For those who met strange high ping compared to other OS in the same environment (Win/Linux). Nothing has changed in Monterey (12.0.1). Everything is about Network card power management. You can perform very simple test:

  • Run ping to your gateway (for example local router, e.g. 192.168.1.1)
  • Run speedtest or any other network intensive app/website

The ping is good and the same as on Win/Linux machines during intensive network communication. As soon as the network throughput drops - ping takes off to 3/4 times.

This is the same thing, that @fletom @dniq suggests. Just updated 2021/2022 state.

-2

I've created an app called PingFixer to address this issue.
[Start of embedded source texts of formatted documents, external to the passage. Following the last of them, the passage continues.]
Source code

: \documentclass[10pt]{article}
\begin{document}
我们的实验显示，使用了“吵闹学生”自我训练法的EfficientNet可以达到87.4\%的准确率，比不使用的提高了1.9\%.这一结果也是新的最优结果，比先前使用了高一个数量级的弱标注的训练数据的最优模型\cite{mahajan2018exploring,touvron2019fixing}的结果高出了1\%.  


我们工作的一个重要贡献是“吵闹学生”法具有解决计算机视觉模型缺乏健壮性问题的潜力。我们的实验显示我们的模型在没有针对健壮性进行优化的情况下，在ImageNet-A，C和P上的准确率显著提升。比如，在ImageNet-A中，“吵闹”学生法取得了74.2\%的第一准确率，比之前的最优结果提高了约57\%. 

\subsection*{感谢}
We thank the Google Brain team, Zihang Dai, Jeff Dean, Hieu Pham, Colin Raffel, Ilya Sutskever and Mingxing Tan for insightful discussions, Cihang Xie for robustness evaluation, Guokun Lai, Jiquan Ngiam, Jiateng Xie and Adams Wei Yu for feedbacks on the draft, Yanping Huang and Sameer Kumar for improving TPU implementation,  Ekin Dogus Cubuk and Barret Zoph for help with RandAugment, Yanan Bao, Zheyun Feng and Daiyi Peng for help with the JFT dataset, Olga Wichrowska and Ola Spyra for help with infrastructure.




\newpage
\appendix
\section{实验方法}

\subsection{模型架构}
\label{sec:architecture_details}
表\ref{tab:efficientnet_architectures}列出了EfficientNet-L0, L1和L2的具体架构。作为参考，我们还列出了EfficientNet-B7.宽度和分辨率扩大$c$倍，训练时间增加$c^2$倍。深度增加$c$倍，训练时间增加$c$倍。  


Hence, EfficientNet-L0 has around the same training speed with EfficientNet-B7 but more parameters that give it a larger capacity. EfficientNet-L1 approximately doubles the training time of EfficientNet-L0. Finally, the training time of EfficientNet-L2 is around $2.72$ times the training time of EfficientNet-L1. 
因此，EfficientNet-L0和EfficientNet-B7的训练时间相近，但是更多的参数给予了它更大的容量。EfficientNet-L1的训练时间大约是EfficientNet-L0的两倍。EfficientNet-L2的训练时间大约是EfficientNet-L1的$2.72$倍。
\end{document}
You can download it here: https://gum.co/PingFixer

Kevin

3
  • 1
    $9.99 for a utility that is basically ping? That's evil. Everyone, you can run ping -i 0.2 `netstat -nr | grep -m 1 '^default' | awk '{print $2;}'` instead for free!
    – fletom
    Feb 6, 2014 at 7:21
  • I agree - I understand why an app would be needed but this is very costly. Feb 6, 2014 at 12:36
  • I appreciate the link to your app. Can you edit this to explain how it solves the problem at hand?